Value in Versatility: The Old Brentonian Awards Ceremony
"Try not to become a man of success. Rather, become a man of value,” goes the famous quote by Albert Einstein. Is that the key to achieving success? Is that what sets individuals apart, causing them to go on to garner so many notable achievements under their belts? How can one be a “man of value”? These are the questions that ran through my mind as I stood in the lobby of the T. Gil Bunch Centre on April 28, 2018 for the Old Brentonian Awards Ceremony at the 48th Annual Brentwood Regatta.
The lobby was packed with multitudes of people; the young, the elderly, the retired and the inspired: multitudes of Brentonians from different nations and generations came together to celebrate the success of three outstanding individuals, rekindle old friendships, and build some new ones. In the midst of all the chaos, I found myself extremely nervous as I approached this year’s winner of the Outstanding Brentonian Award, Tyler Wish, Whittall ’98, to ask him a couple questions about his career, while hoping to find the answers to the questions that raced through my mind.
“Versatility is key in the current workforce,” Tyler said. “The demands of the world are changing so quickly; you need to constantly be learning and evolving in order to keep up with the times.” With such a simple statement, I had found the answers to my questions.. To be a person of value is to be a person of versatility, and this was made evident to me today as I watched three exceptional individuals from completely different fields shake Mr. Patel’s hand and accept their respective awards.
Heading into the ceremony, I expected to be surrounded by several amazing and accomplished people from previous graduation classes, and I wasn’t disappointed.
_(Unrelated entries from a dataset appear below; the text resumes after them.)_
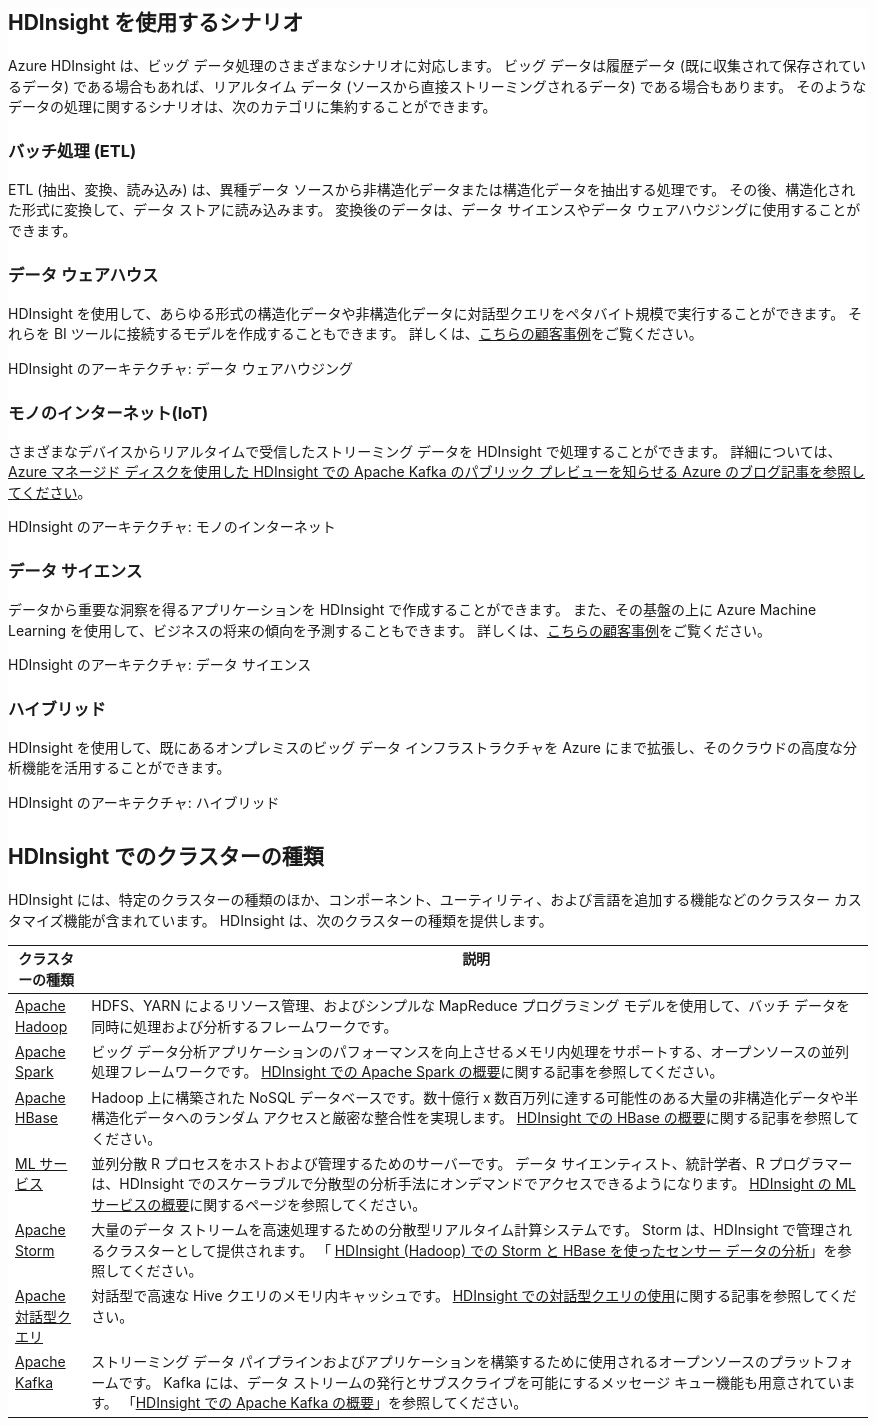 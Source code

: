 ## <a name="scenarios-for-using-hdinsight"></a>HDInsight を使用するシナリオ

Azure HDInsight は、ビッグ データ処理のさまざまなシナリオに対応します。 ビッグ データは履歴データ (既に収集されて保存されているデータ) である場合もあれば、リアルタイム データ (ソースから直接ストリーミングされるデータ) である場合もあります。 そのようなデータの処理に関するシナリオは、次のカテゴリに集約することができます。

### <a name="batch-processing-etl"></a>バッチ処理 (ETL)

ETL (抽出、変換、読み込み) は、異種データ ソースから非構造化データまたは構造化データを抽出する処理です。 その後、構造化された形式に変換して、データ ストアに読み込みます。 変換後のデータは、データ サイエンスやデータ ウェアハウジングに使用することができます。

### <a name="data-warehousing"></a>データ ウェアハウス

HDInsight を使用して、あらゆる形式の構造化データや非構造化データに対話型クエリをペタバイト規模で実行することができます。 それらを BI ツールに接続するモデルを作成することもできます。 詳しくは、[こちらの顧客事例](https://customers.microsoft.com/story/milliman)をご覧ください。

HDInsight のアーキテクチャ: データ ウェアハウジング

### <a name="internet-of-things-iot"></a>モノのインターネット(IoT)

さまざまなデバイスからリアルタイムで受信したストリーミング データを HDInsight で処理することができます。 詳細については、[Azure マネージド ディスクを使用した HDInsight での Apache Kafka のパブリック プレビューを知らせる Azure のブログ記事を参照してください](https://azure.microsoft.com/blog/announcing-public-preview-of-apache-kafka-on-hdinsight-with-azure-managed-disks/)。

HDInsight のアーキテクチャ: モノのインターネット

### <a name="data-science"></a>データ サイエンス

データから重要な洞察を得るアプリケーションを HDInsight で作成することができます。 また、その基盤の上に Azure Machine Learning を使用して、ビジネスの将来の傾向を予測することもできます。 詳しくは、[こちらの顧客事例](https://customers.microsoft.com/story/pros)をご覧ください。

HDInsight のアーキテクチャ: データ サイエンス

### <a name="hybrid"></a>ハイブリッド

HDInsight を使用して、既にあるオンプレミスのビッグ データ インフラストラクチャを Azure にまで拡張し、そのクラウドの高度な分析機能を活用することができます。

HDInsight のアーキテクチャ: ハイブリッド

## <a name="cluster-types-in-hdinsight"></a>HDInsight でのクラスターの種類

HDInsight には、特定のクラスターの種類のほか、コンポーネント、ユーティリティ、および言語を追加する機能などのクラスター カスタマイズ機能が含まれています。 HDInsight は、次のクラスターの種類を提供します。

|クラスターの種類 | 説明 |
|---|---|
|[Apache Hadoop](./hadoop/apache-hadoop-introduction.md)|HDFS、YARN によるリソース管理、およびシンプルな MapReduce プログラミング モデルを使用して、バッチ データを同時に処理および分析するフレームワークです。|
|[Apache Spark](./spark/apache-spark-overview.md)|ビッグ データ分析アプリケーションのパフォーマンスを向上させるメモリ内処理をサポートする、オープンソースの並列処理フレームワークです。 [HDInsight での Apache Spark の概要](./spark/apache-spark-overview.md)に関する記事を参照してください。|
|[Apache HBase](./hbase/apache-hbase-overview.md)|Hadoop 上に構築された NoSQL データベースです。数十億行 x 数百万列に達する可能性のある大量の非構造化データや半構造化データへのランダム アクセスと厳密な整合性を実現します。 [HDInsight での HBase の概要](./hbase/apache-hbase-overview.md)に関する記事を参照してください。|
|[ML サービス](./r-server/r-server-overview.md)|並列分散 R プロセスをホストおよび管理するためのサーバーです。 データ サイエンティスト、統計学者、R プログラマーは、HDInsight でのスケーラブルで分散型の分析手法にオンデマンドでアクセスできるようになります。 [HDInsight の ML サービスの概要](./r-server/r-server-overview.md)に関するページを参照してください。|
|[Apache Storm](./storm/apache-storm-overview.md)|大量のデータ ストリームを高速処理するための分散型リアルタイム計算システムです。 Storm は、HDInsight で管理されるクラスターとして提供されます。 「 [HDInsight (Hadoop) での Storm と HBase を使ったセンサー データの分析](./storm/apache-storm-overview.md)」を参照してください。|
|[Apache 対話型クエリ](./interactive-query/apache-interactive-query-get-started.md)|対話型で高速な Hive クエリのメモリ内キャッシュです。 [HDInsight での対話型クエリの使用](./interactive-query/apache-interactive-query-get-started.md)に関する記事を参照してください。|
|[Apache Kafka](./kafka/apache-kafka-introduction.md)|ストリーミング データ パイプラインおよびアプリケーションを構築するために使用されるオープンソースのプラットフォームです。 Kafka には、データ ストリームの発行とサブスクライブを可能にするメッセージ キュー機能も用意されています。 「[HDInsight での Apache Kafka の概要](./kafka/apache-kafka-introduction.md)」を参照してください。|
What I wasn’t expecting, however, was to be near tears as I listened to the speeches of the award winners. While each winner had a different background, the one thing that they all shared is that they each embodied the traits that are paramount for success, traits that are extremely admirable. “People always talk about hard work and how it’s super important and all that stuff,” said Malcolm Howard, Ellis ’01, this year’s winner of the Extraordinary Young Brentonian Award. “What Brentwood really taught me is the value of hard work and what hard work can achieve.” As a Harvard graduate, and a Gold & Silver medalist at the 2008 & 2012 Olympics respectively, I think it’s easy to say that Malcolm Howard has personified the term “hard work”, which made watching him receive his award all the more inspiring.
By this point, I was beyond convinced that these three individuals were well deserving of their awards, as not only have they accomplished outstanding achievements, but their diversity truly represents the form of versatility that Brentwood produces in students throughout their time on this campus. Then it hit me: Brentwood produces people of value, people who have an impact. By the end of the ceremony, as I walked out of the theatre after observing these exemplary individuals, I was reassured that, in the words of David Wilkinson, class of ’71, and this year’s winner of the Old Brentonian Lifetime Achievement Award, “One does not need celebrity status to have an impact on the world.”